Exercise directions: If "utils" shows up in a line of the material, return that line.

========================================

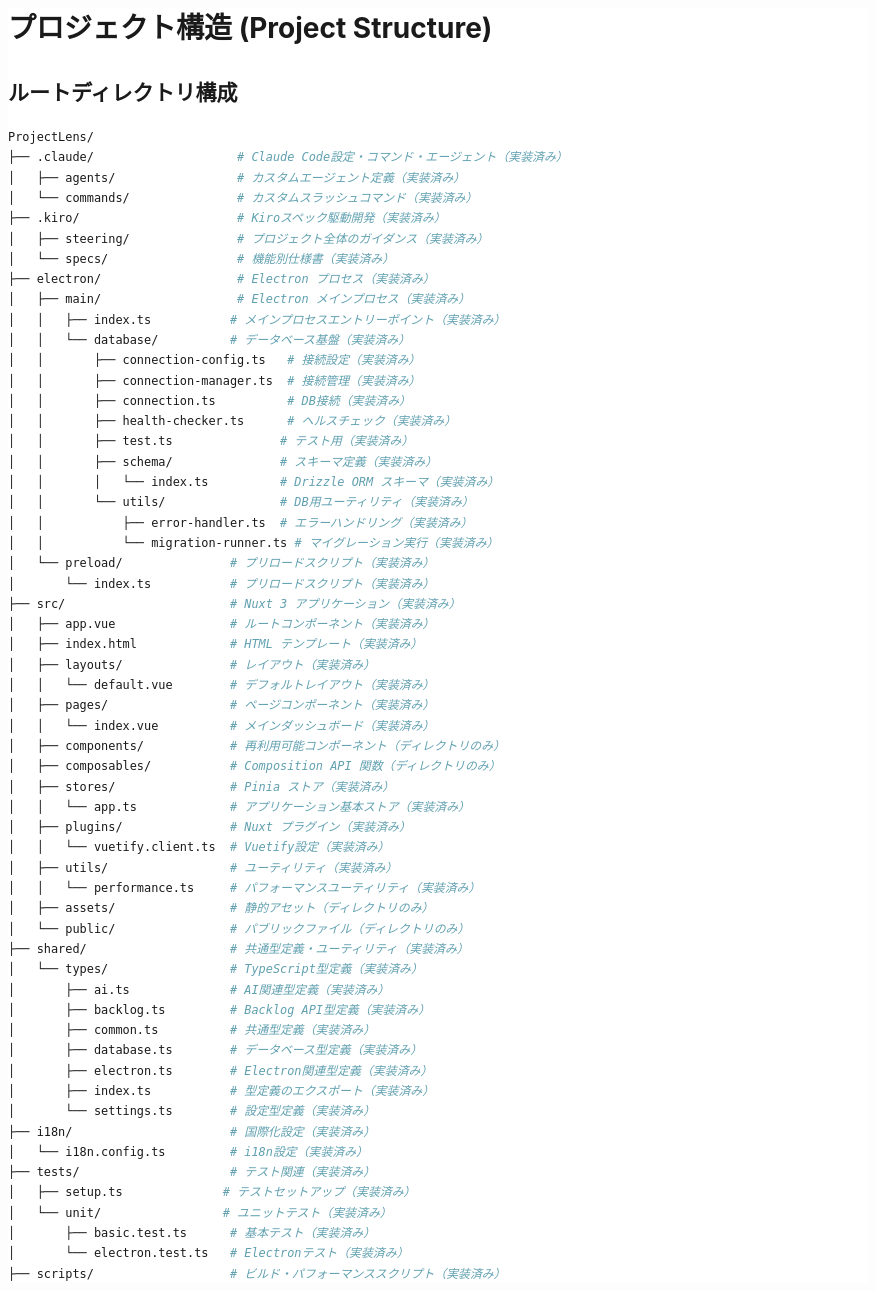 # プロジェクト構造 (Project Structure)

## ルートディレクトリ構成

```sh
ProjectLens/
├── .claude/                    # Claude Code設定・コマンド・エージェント（実装済み）
│   ├── agents/                 # カスタムエージェント定義（実装済み）
│   └── commands/               # カスタムスラッシュコマンド（実装済み）
├── .kiro/                      # Kiroスペック駆動開発（実装済み）
│   ├── steering/               # プロジェクト全体のガイダンス（実装済み）
│   └── specs/                  # 機能別仕様書（実装済み）
├── electron/                   # Electron プロセス（実装済み）
│   ├── main/                   # Electron メインプロセス（実装済み）
│   │   ├── index.ts           # メインプロセスエントリーポイント（実装済み）
│   │   └── database/          # データベース基盤（実装済み）
│   │       ├── connection-config.ts   # 接続設定（実装済み）
│   │       ├── connection-manager.ts  # 接続管理（実装済み）
│   │       ├── connection.ts          # DB接続（実装済み）
│   │       ├── health-checker.ts      # ヘルスチェック（実装済み）
│   │       ├── test.ts               # テスト用（実装済み）
│   │       ├── schema/               # スキーマ定義（実装済み）
│   │       │   └── index.ts          # Drizzle ORM スキーマ（実装済み）
│   │       └── utils/                # DB用ユーティリティ（実装済み）
│   │           ├── error-handler.ts  # エラーハンドリング（実装済み）
│   │           └── migration-runner.ts # マイグレーション実行（実装済み）
│   └── preload/               # プリロードスクリプト（実装済み）
│       └── index.ts           # プリロードスクリプト（実装済み）
├── src/                       # Nuxt 3 アプリケーション（実装済み）
│   ├── app.vue                # ルートコンポーネント（実装済み）
│   ├── index.html             # HTML テンプレート（実装済み）
│   ├── layouts/               # レイアウト（実装済み）
│   │   └── default.vue        # デフォルトレイアウト（実装済み）
│   ├── pages/                 # ページコンポーネント（実装済み）
│   │   └── index.vue          # メインダッシュボード（実装済み）
│   ├── components/            # 再利用可能コンポーネント（ディレクトリのみ）
│   ├── composables/           # Composition API 関数（ディレクトリのみ）
│   ├── stores/                # Pinia ストア（実装済み）
│   │   └── app.ts             # アプリケーション基本ストア（実装済み）
│   ├── plugins/               # Nuxt プラグイン（実装済み）
│   │   └── vuetify.client.ts  # Vuetify設定（実装済み）
│   ├── utils/                 # ユーティリティ（実装済み）
│   │   └── performance.ts     # パフォーマンスユーティリティ（実装済み）
│   ├── assets/                # 静的アセット（ディレクトリのみ）
│   └── public/                # パブリックファイル（ディレクトリのみ）
├── shared/                    # 共通型定義・ユーティリティ（実装済み）
│   └── types/                 # TypeScript型定義（実装済み）
│       ├── ai.ts              # AI関連型定義（実装済み）
│       ├── backlog.ts         # Backlog API型定義（実装済み）
│       ├── common.ts          # 共通型定義（実装済み）
│       ├── database.ts        # データベース型定義（実装済み）
│       ├── electron.ts        # Electron関連型定義（実装済み）
│       ├── index.ts           # 型定義のエクスポート（実装済み）
│       └── settings.ts        # 設定型定義（実装済み）
├── i18n/                      # 国際化設定（実装済み）
│   └── i18n.config.ts         # i18n設定（実装済み）
├── tests/                     # テスト関連（実装済み）
│   ├── setup.ts              # テストセットアップ（実装済み）
│   └── unit/                 # ユニットテスト（実装済み）
│       ├── basic.test.ts      # 基本テスト（実装済み）
│       └── electron.test.ts   # Electronテスト（実装済み）
├── scripts/                   # ビルド・パフォーマンススクリプト（実装済み）
```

========================================

Task output:
│   │       └── utils/                # DB用ユーティリティ（実装済み）
│   ├── utils/                 # ユーティリティ（実装済み）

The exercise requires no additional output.